The lawsuit, which was dismissed, “is not done with acrimony or flippant disregard for the friendship” with the United States, Mr. deBrum said in an interview with The Washington Post in Majuro in March 2015. “The friendship is very important. That is probably why we do it.”

Tony Anton deBrum was born Feb. 26, 1945, in what is now the Pacific island nation of Tuvalu, and grew up in the Marshall Islands during the period of U.S. nuclear testing.

He was one of the first Marshallese people to attend college abroad, according to Heine. He studied history and linguistics at the University of Hawaii at Manoa, receiving a bachelor of arts in psychology in 1968.

He returned to the islands and entered public service in 1970 while the nation was still a territory of the United States. He served as an interpreter for U.S. representatives over the years and was first elected to the Marshallese parliament in 1984. He participated in the negotiation of the 1986 “compact of free association,” through which the United States granted the Marshall Islands independence and a $150 million settlement.

A map of the 2,072 nuclear tests over the past 72 years

As foreign minister, Mr. deBrum traveled the world, armed with a moral authority rooted in his country’s nuclear past and its future tied to climate change.
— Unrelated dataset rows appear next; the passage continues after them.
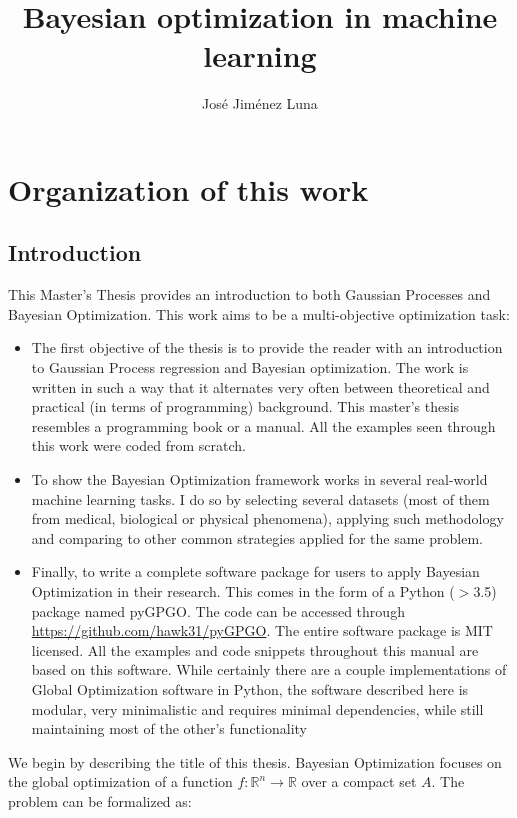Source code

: \documentclass[10pt,a4paper,twoside]{book}
\begin{document}
\title{Bayesian optimization in machine learning}
\author{Jos\'e Jim\'enez Luna}
\maketitle
\tableofcontents


\chapter{Organization of this work}

\section{Introduction}

This Master's Thesis provides an introduction to both Gaussian Processes and Bayesian Optimization. This work aims to be a multi-objective optimization task:

\begin{itemize}
\item The first objective of the thesis is to provide the reader with an introduction to Gaussian Process regression and Bayesian optimization. The work is written in such a way that it alternates very often between theoretical and practical (in terms of programming) background. This master's thesis resembles a programming book or a manual. All the examples seen through this work were coded from scratch.
\item To show the Bayesian Optimization framework works in several real-world machine learning tasks. I do so by selecting several datasets (most of them from medical, biological or physical phenomena), applying such methodology and comparing to other common strategies applied for the same problem. 
\item Finally, to write a complete software package for users to apply Bayesian Optimization in their research. This comes in the form of a Python ($>$3.5) package named pyGPGO. The code can be accessed through \url{https://github.com/hawk31/pyGPGO}. The entire software package is MIT licensed. All the examples and code snippets throughout this manual are based on this software. While certainly there are a couple implementations of Global Optimization software in Python, the software described here is modular, very minimalistic and requires minimal dependencies, while still maintaining most of the other's functionality
\end{itemize}

We begin by describing the title of this thesis. Bayesian Optimization focuses on the global optimization of a function $f:\mathbb{R}^n \rightarrow \mathbb{R}$ over a compact set $A$. The problem can be formalized as:
\end{document}
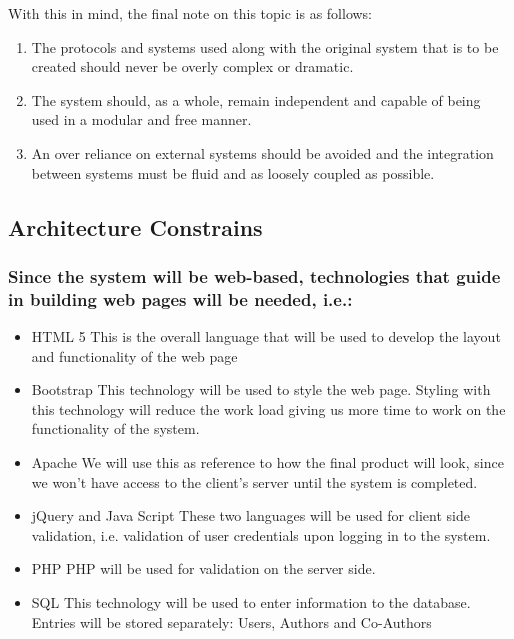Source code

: \documentclass[hidelinks,a4paper,12pt]{article}
\begin{document}
	With this in mind, the final note on this topic is as follows: 
	\begin{enumerate}
		\item The protocols and systems used along with the original system that is to be created should never be overly complex or dramatic. 
		\item The system should, as a whole, remain independent and capable of being used in a modular and free manner. 
		\item An over reliance on external systems should be avoided and the integration between systems must be fluid and as loosely coupled as possible.
	\end{enumerate}
	
	\subsection{Architecture Constrains}
			\subsubsection{ Since the system will be web-based, technologies that guide in building web pages will be needed, i.e.:}
		
		\begin{itemize} 
			\item HTML 5
			\newline
			This is the overall language that will be used to develop the layout and functionality of the web page
				\item Bootstrap
				\newline
			This technology will be used to style the web page. Styling with this technology will reduce the work load giving us more time to work on the 				functionality of the system.
				\item Apache
				\newline
			We will use this as reference to how the final product will look, since we won’t have access to the client’s server until the system is completed.	
				\item jQuery and Java Script
				\newline
			These two languages will be used for client side validation, i.e. validation of user credentials upon logging in to the system.	
				\item PHP
				\newline
			PHP will be used for validation on the server side.	
				\item SQL
				\newline  
			This technology will be used to enter information to the database. Entries will be stored separately:
			Users,
			Authors and Co-Authors
		\end{itemize}
		
\end{document}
A global temperature increase of "over 2 degrees Celsius is a death warrant for us," Mr. deBrum told NPR in December 2015, during the Paris climate accord negotiations. "It means the islands go under."

The average land elevation in the Marshall Islands is six feet above sea level. During Mr. deBrum’s tenure as foreign minister, the U.S. Embassy in Majuro considered the Marshall Islands to be on the front lines of climate change.

“He helped to bring together a large coalition of nations, the ‘High Ambition Coalition,’ that strengthened the [Paris] agreement and perhaps even made it possible,” said John Burroughs, executive director of the Lawyers Committee on Nuclear Policy, as he accepted an arms-control award for Mr. deBrum in Washington in June.

Also in June, President Trump announced that he would pull the United States from the climate accord.

In 2016, the International Peace Bureau nominated Mr. deBrum for the Nobel Peace Prize, and the Marshallese parliament drafted a resolution of support, citing his "great ambition" to raise awareness of "the devastating and destructive effects of climate change as well as nuclear testing."

Survivors include his wife, Rosalie; three children; his father; 10 grandchildren; and five great-grandchildren.

For Mr. deBrum, climate change and the threat of nuclear weapons were twin existential crises, inextricably linked and embodied by his island nation.

"We're suffering the result of climate change and of the nuclear legacy, and we have had nothing to do with either," Mr. deBrum told The Post. "In either case, people have to choose to end this world, this universe. You can either do it slowly with climate change, or you can press a button and blow it up. And neither is justified."